I realized those people were just like me. They had hopes and fears. They wanted more for their kids. They experienced pain and joy. They had neighbors and family. They swept their front porch, bought vegetables at the market and sought cover during afternoon rainstorms.

I sat one day in the home of a beautiful Ethiopian woman. She lived in a hut with a dirt floor that contained two chairs and two small cots. She invited my friend and me to sit on the chairs while she sat on the floor. She gave us bottles of Orange Crush which must have been a sacrifice for her, but she was happy to share them. As we talked, she seemed grateful, happy, and content despite her circumstances. I don’t want to diminish the suffering she may experience living in an underdeveloped country, but as I sat in a tiny African hut drinking a soda that day my perception of what happiness looks like shifted.


Gospel Perspectives
The adversary is brilliant at shifting our perceptions. He tries to limit our views or obscure them. He tempts us to see evil things as good and good things as evil. He confuses our reality by creating “false needs and false problems” (John Ivers, “Cultural Paradigms” Video). A scripture in 2 N 15:20 reads: “Wo unto them that call evil good, and good evil, that put darkness for light, and light for darkness, that put bitter for sweet, and sweet for bitter!” I’m grateful for holy scriptures and modern-day prophets who help me recognize Satan’s false perceptions and teaches me, as Elder Neal A. Maxwell once taught “things as they really are.”

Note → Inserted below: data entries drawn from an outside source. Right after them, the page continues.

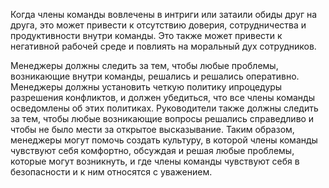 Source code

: Когда члены команды вовлечены в интриги или затаили обиды друг на друга, это может привести к отсутствию доверия, сотрудничества и продуктивности внутри команды. Это также может привести к негативной рабочей среде и повлиять на моральный дух сотрудников.

Менеджеры должны следить за тем, чтобы любые проблемы, возникающие внутри команды, решались и решались оперативно. Менеджеры должны установить четкую политику ипроцедуры разрешения конфликтов, и должен убедиться, что все члены команды осведомлены об этих политиках. Руководители также должны следить за тем, чтобы любые возникающие вопросы решались справедливо и чтобы не было мести за открытое высказывание. Таким образом, менеджеры могут помочь создать культуру, в которой члены команды чувствуют себя комфортно, обсуждая и решая любые проблемы, которые могут возникнуть, и где члены команды чувствуют себя в безопасности и к ним относятся с уважением. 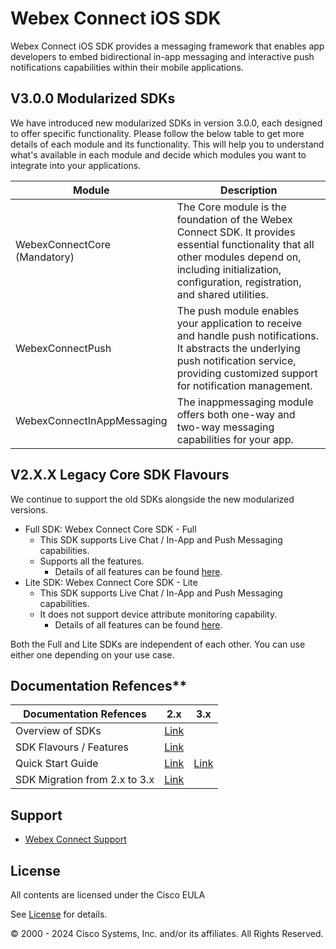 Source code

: # Webex Connect iOS SDK

Webex Connect iOS SDK provides a messaging framework that enables app developers to embed bidirectional in-app messaging and interactive push notifications capabilities within their mobile applications.

## V3.0.0 Modularized SDKs

We have introduced new modularized SDKs in version 3.0.0, each designed to offer specific functionality. Please follow the below table to get more details of each module and its functionality. This will help you to understand what's available in each module and decide which modules you want to integrate into your applications.

| **Module** | **Description** |
| --- | --- |
| WebexConnectCore<br>(Mandatory) | The Core module is the foundation of the Webex Connect SDK. It provides essential functionality that all other modules depend on, including initialization, configuration, registration, and shared utilities. |
| WebexConnectPush | The push module enables your application to receive and handle push notifications. It abstracts the underlying push notification service, providing customized support for notification management. |
| WebexConnectInAppMessaging | The inappmessaging module offers both one-way and two-way messaging capabilities for your app. |

## V2.X.X Legacy Core SDK Flavours

We continue to support the old SDKs alongside the new modularized versions.

- Full SDK: Webex Connect Core SDK - Full
  - This SDK supports Live Chat / In-App and Push Messaging capabilities.
  - Supports all the features.
    - Details of all features can be found [here](https://developers.webexconnect.io/docs/sdk-vs-sdk-lite).
- Lite SDK: Webex Connect Core SDK - Lite
  - This SDK supports Live Chat / In-App and Push Messaging capabilities.
  - It does not support device attribute monitoring capability.
    - Details of all features can be found [here](https://developers.webexconnect.io/docs/sdk-vs-sdk-lite).

Both the Full and Lite SDKs are independent of each other. You can use either one depending on your use case.

## Documentation Refences**

| **Documentation Refences** | **2.x** | **3.x** |
| --- | --- | --- |
| Overview of SDKs | [Link](https://developers.webexconnect.io/docs/overview-of-sdks) |     |
| SDK Flavours / Features | [Link](https://developers.webexconnect.io/docs/sdk-vs-sdk-lite) |     |
| Quick Start Guide | [Link](https://developers.webexconnect.io/docs/ios-sdk-quickstart-guide) | [Link](https://developers.webexconnect.io/docs/ios-quick-start-guide-modularized) |
| SDK Migration from 2.x to 3.x | [Link](https://developers.webexconnect.io/docs/ios-modularized-migration-sdk) |     |

## Support

- [Webex Connect Support](https://developers.imiconnect.io/docs/imiconnect-support)

## License
All contents are licensed under the Cisco EULA

See [License](https://www.cisco.com/c/en/us/products/end-user-license-agreement.html) for details.

© 2000 - 2024 Cisco Systems, Inc. and/or its affiliates. All Rights Reserved.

What paradigm shifts have you experienced from other cultures or from a gospel perspective?

How have you changed your perceptions in order to see “things as they really are”?


5 comments:

  1. Hi Jan!
    Thank you for sharing your real experience in Ethiopie and the photos which shown the differencies. I do love the gospel principle related to your own story. One of my culture here in Madagascar is that the eldest of the children should go to school and the others don't because most of people here are poor, so I didn't have opportunity to get better education in my life. But when I was 18 years old, I found the CHurch and the Gospel changes my life forever. I can study know and I want all of my children know the values of study in their lives.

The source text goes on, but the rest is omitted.